▸ Aim of the task: From the entries below, copy out all lines holding "IdentityFile".

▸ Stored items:

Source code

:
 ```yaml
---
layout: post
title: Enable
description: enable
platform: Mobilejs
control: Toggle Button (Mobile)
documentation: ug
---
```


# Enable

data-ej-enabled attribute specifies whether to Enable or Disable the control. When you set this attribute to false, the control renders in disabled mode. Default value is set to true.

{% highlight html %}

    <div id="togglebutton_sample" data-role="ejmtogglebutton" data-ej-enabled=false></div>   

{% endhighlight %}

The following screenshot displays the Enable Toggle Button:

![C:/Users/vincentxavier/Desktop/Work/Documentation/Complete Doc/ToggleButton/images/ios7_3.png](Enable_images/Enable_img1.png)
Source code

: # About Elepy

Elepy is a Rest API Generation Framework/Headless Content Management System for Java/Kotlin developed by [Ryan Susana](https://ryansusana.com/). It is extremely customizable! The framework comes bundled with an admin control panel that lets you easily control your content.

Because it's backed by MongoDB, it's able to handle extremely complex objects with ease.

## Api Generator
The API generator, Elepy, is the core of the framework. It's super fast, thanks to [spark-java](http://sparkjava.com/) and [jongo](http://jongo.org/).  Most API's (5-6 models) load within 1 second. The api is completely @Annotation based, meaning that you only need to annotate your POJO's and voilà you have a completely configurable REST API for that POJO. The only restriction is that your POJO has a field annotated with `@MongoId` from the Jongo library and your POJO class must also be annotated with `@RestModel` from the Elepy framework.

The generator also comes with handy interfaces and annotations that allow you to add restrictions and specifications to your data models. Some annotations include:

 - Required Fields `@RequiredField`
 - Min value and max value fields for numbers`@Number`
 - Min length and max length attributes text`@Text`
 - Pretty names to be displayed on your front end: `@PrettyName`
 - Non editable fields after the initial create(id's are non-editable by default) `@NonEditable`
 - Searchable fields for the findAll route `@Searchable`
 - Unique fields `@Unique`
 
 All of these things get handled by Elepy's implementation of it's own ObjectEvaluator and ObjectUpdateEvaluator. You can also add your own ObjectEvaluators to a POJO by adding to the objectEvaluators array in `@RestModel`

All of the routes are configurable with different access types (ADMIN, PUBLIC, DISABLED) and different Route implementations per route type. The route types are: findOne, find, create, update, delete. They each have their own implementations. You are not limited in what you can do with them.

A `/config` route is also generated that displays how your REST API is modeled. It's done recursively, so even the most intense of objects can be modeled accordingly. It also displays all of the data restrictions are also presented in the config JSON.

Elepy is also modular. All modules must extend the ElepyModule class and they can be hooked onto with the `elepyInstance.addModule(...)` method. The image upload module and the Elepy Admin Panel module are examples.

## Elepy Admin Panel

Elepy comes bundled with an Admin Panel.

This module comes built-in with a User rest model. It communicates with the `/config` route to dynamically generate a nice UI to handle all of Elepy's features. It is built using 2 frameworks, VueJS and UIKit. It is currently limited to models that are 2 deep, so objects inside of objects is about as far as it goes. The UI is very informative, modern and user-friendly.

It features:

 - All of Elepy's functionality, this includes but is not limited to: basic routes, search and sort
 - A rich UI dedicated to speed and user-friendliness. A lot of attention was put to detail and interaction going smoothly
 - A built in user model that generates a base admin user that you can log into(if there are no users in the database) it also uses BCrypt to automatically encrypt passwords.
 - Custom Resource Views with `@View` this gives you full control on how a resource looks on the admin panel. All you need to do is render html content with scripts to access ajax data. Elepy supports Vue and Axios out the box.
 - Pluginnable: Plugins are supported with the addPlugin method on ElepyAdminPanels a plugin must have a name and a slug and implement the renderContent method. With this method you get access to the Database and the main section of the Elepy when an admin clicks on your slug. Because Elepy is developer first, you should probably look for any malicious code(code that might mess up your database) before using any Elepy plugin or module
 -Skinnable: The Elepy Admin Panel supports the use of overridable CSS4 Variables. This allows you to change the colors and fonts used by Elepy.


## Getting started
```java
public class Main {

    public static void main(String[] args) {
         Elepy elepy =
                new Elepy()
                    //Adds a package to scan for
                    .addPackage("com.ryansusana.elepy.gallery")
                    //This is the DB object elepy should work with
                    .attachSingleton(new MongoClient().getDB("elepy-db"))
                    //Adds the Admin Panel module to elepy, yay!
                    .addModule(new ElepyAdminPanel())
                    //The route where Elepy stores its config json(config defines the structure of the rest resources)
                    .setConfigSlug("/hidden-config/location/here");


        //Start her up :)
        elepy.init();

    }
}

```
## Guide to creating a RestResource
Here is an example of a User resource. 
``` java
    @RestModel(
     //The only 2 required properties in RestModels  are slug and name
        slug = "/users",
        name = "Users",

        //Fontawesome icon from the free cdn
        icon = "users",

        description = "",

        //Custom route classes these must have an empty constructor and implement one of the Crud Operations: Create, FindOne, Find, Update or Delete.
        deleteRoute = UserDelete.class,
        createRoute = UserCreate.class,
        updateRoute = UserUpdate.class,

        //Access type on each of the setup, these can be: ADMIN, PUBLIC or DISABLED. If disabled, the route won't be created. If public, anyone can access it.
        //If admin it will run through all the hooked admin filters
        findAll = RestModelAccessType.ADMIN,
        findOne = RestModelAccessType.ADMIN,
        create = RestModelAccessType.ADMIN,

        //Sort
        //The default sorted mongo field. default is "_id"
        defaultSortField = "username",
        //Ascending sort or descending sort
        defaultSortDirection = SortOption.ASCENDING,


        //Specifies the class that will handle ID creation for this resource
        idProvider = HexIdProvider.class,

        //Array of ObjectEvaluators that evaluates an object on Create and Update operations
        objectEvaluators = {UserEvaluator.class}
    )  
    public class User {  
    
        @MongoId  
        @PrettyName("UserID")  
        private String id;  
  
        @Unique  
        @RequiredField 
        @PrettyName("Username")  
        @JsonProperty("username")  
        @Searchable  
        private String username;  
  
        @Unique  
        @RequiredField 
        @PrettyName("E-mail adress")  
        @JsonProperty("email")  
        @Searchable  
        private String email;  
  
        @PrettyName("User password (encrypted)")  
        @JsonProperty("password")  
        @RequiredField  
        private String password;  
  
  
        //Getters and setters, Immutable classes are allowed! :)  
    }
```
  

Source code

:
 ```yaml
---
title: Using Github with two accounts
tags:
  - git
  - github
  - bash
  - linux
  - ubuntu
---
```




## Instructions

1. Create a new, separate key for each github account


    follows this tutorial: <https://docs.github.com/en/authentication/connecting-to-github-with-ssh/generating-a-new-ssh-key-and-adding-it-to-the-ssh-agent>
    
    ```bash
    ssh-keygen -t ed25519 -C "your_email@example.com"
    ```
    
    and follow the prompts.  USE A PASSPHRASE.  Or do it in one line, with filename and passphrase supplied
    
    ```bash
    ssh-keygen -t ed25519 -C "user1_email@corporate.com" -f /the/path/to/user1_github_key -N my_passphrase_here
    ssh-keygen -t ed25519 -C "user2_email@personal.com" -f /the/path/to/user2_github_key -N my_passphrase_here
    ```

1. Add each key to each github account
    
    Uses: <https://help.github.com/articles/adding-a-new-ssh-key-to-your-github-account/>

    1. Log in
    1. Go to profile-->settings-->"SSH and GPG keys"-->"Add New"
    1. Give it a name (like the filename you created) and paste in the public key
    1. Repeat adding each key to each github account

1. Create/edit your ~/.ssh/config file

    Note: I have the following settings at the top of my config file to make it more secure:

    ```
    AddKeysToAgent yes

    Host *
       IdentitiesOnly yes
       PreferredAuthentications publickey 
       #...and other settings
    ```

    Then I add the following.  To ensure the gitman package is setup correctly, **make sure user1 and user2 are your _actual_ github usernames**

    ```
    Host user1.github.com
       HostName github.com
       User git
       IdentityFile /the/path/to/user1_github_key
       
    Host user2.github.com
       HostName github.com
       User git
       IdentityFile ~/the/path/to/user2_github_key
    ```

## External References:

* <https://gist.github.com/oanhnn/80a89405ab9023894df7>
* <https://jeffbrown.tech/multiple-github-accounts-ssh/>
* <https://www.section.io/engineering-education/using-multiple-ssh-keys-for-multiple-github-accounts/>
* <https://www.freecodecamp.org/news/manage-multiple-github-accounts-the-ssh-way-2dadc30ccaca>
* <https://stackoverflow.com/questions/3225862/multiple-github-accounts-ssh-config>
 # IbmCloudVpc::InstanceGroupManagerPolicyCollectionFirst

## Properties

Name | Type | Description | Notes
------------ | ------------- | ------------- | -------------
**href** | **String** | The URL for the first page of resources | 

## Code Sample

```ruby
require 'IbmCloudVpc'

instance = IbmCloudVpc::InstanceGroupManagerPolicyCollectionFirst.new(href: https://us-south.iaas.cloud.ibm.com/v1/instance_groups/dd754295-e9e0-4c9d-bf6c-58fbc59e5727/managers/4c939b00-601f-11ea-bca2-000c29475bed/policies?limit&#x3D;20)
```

▸ Expected answer:
       IdentityFile /the/path/to/user1_github_key
       IdentityFile ~/the/path/to/user2_github_key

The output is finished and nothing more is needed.